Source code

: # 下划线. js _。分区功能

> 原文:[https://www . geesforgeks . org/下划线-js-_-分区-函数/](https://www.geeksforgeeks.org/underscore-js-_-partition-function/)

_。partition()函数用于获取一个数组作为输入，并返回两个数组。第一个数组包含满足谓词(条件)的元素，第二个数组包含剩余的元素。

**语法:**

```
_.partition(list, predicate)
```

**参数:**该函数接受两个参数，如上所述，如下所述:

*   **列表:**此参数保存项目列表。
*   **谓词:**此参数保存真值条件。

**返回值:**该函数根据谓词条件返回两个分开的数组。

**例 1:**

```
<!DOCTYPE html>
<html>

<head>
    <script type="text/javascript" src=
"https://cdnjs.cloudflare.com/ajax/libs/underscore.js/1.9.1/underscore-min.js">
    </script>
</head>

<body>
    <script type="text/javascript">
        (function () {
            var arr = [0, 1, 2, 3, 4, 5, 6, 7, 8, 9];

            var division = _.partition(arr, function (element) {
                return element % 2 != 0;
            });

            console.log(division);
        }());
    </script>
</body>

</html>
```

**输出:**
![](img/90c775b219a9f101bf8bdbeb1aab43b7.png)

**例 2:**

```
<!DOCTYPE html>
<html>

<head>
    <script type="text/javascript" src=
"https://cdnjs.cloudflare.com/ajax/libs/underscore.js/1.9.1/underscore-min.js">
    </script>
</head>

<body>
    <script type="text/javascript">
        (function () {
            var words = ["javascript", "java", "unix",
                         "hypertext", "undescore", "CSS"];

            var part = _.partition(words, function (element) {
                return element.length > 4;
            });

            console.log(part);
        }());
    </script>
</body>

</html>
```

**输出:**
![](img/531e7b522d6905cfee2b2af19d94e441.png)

◆ Exercise description
Write out the records shown above, exactly as they appear.

◆ Solution
Source code

: # 下划线. js _。分区功能

> 原文:[https://www . geesforgeks . org/下划线-js-_-分区-函数/](https://www.geeksforgeeks.org/underscore-js-_-partition-function/)

_。partition()函数用于获取一个数组作为输入，并返回两个数组。第一个数组包含满足谓词(条件)的元素，第二个数组包含剩余的元素。

**语法:**

```
_.partition(list, predicate)
```

**参数:**该函数接受两个参数，如上所述，如下所述:

*   **列表:**此参数保存项目列表。
*   **谓词:**此参数保存真值条件。

**返回值:**该函数根据谓词条件返回两个分开的数组。

**例 1:**

```
<!DOCTYPE html>
<html>

<head>
    <script type="text/javascript" src=
"https://cdnjs.cloudflare.com/ajax/libs/underscore.js/1.9.1/underscore-min.js">
    </script>
</head>

<body>
    <script type="text/javascript">
        (function () {
            var arr = [0, 1, 2, 3, 4, 5, 6, 7, 8, 9];

            var division = _.partition(arr, function (element) {
                return element % 2 != 0;
            });

            console.log(division);
        }());
    </script>
</body>

</html>
```

**输出:**
![](img/90c775b219a9f101bf8bdbeb1aab43b7.png)

**例 2:**

```
<!DOCTYPE html>
<html>

<head>
    <script type="text/javascript" src=
"https://cdnjs.cloudflare.com/ajax/libs/underscore.js/1.9.1/underscore-min.js">
    </script>
</head>

<body>
    <script type="text/javascript">
        (function () {
            var words = ["javascript", "java", "unix",
                         "hypertext", "undescore", "CSS"];

            var part = _.partition(words, function (element) {
                return element.length > 4;
            });

            console.log(part);
        }());
    </script>
</body>

</html>
```

**输出:**
![](img/531e7b522d6905cfee2b2af19d94e441.png)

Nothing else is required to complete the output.